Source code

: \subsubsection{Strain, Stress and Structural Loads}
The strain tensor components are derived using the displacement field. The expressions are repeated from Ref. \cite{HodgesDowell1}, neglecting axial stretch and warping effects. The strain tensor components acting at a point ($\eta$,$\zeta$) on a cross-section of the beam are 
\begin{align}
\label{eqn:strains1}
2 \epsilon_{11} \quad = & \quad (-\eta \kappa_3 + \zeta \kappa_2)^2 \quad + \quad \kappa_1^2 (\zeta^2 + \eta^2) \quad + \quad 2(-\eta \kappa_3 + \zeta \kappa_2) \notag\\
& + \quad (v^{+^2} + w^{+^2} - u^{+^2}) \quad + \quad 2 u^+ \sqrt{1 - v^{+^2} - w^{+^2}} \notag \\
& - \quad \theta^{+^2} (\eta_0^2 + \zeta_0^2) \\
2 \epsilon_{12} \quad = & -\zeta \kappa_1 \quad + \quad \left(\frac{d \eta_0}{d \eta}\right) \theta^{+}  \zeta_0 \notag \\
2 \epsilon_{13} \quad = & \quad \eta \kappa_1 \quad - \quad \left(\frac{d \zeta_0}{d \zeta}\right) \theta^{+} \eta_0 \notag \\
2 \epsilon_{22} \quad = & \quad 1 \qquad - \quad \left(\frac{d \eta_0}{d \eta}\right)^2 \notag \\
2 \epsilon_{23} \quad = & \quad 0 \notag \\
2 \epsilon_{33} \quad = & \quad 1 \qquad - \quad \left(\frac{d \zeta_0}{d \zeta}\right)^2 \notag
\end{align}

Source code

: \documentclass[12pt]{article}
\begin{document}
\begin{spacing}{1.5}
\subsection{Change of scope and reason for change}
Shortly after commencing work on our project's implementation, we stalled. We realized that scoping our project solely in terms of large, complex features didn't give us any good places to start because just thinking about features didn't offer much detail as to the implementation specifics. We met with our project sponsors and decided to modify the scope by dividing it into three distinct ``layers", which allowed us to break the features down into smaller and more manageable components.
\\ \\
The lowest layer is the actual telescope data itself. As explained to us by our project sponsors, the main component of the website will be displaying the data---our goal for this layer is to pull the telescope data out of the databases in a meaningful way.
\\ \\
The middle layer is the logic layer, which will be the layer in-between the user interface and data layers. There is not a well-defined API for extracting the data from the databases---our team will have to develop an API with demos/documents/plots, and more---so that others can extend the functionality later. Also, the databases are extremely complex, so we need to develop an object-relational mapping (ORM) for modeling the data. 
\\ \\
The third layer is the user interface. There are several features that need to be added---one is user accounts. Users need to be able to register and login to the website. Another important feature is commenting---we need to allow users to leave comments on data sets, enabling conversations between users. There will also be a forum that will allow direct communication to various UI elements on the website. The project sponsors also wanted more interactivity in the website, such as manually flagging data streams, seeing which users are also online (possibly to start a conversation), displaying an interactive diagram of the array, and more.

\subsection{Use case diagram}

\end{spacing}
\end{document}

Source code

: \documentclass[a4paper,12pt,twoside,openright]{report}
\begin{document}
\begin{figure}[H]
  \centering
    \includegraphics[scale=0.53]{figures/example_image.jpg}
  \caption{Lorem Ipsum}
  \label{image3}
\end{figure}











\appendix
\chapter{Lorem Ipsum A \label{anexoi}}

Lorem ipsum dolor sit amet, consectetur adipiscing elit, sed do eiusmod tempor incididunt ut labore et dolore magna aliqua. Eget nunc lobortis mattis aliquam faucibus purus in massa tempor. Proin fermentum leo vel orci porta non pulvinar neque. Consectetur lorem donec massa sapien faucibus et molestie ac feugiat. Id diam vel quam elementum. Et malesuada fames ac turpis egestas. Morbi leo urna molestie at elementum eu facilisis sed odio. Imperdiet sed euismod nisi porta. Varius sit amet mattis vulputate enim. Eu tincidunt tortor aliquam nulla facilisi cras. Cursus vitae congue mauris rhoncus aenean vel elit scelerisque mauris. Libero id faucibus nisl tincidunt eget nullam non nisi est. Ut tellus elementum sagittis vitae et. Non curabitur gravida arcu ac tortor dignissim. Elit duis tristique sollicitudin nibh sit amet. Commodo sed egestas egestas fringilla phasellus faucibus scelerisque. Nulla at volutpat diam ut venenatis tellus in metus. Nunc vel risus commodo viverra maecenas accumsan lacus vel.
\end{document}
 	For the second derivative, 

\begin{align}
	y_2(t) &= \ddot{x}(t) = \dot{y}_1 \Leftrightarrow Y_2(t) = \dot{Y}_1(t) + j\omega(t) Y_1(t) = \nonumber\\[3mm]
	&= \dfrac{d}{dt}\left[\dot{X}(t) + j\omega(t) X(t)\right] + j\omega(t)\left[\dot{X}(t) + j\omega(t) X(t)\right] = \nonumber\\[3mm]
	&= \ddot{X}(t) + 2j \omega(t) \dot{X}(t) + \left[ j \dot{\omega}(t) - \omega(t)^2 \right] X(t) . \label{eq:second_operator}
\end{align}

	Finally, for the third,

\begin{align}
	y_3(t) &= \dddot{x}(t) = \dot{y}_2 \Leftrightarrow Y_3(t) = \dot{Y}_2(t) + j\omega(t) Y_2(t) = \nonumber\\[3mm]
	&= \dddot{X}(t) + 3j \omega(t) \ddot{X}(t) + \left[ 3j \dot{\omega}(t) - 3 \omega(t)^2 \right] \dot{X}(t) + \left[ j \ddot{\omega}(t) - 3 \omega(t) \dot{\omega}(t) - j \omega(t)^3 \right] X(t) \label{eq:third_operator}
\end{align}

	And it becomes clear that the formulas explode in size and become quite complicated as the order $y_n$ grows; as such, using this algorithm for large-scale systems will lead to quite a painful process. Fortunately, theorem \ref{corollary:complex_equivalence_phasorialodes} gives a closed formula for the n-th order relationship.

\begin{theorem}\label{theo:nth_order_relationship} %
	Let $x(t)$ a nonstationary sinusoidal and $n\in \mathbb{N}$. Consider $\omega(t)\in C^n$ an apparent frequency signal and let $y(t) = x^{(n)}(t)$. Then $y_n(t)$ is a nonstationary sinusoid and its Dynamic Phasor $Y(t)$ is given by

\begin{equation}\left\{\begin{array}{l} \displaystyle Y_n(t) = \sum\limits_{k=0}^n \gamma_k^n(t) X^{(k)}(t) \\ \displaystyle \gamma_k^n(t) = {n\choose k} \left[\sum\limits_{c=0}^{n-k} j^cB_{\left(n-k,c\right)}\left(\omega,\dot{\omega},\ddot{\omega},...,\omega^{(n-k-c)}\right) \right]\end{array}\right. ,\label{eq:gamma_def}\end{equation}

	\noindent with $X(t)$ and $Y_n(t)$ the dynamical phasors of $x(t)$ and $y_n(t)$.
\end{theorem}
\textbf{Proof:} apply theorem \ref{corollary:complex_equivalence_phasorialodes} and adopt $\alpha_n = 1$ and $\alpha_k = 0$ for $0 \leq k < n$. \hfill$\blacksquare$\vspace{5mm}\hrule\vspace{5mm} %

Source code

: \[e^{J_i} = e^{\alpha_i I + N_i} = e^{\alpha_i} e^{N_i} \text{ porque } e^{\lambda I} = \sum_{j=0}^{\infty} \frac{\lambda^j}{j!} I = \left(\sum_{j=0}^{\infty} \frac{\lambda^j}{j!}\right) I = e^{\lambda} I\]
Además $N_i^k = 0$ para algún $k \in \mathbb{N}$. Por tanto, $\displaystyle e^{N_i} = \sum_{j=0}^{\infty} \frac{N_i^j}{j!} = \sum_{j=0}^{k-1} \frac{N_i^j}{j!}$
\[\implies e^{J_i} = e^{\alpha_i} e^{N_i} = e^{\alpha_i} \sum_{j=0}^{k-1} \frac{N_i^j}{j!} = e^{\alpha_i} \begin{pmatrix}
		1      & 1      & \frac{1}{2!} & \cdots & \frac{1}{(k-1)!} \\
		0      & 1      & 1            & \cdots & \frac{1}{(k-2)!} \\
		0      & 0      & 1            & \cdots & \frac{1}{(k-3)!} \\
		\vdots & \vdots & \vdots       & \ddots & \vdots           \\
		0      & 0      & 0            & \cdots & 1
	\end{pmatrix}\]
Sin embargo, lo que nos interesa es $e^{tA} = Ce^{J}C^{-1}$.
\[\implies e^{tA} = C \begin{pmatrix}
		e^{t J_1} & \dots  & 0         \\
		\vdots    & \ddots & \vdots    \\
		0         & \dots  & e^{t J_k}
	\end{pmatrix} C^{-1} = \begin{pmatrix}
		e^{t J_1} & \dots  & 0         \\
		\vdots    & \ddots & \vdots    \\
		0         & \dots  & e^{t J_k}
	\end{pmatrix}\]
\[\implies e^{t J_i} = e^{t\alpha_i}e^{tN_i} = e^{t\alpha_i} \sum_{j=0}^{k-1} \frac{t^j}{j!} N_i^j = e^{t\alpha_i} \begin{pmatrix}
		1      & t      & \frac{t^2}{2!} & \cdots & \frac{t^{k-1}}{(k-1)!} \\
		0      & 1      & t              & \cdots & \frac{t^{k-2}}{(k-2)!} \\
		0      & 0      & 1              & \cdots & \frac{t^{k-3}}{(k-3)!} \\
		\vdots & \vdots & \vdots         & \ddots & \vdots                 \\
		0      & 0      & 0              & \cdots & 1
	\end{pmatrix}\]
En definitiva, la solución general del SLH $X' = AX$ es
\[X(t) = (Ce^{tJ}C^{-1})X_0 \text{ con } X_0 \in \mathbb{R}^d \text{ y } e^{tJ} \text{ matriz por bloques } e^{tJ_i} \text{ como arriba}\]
· · · · ·
Please go through each line of the data and count those that contain the string "will"; give that number alone.

4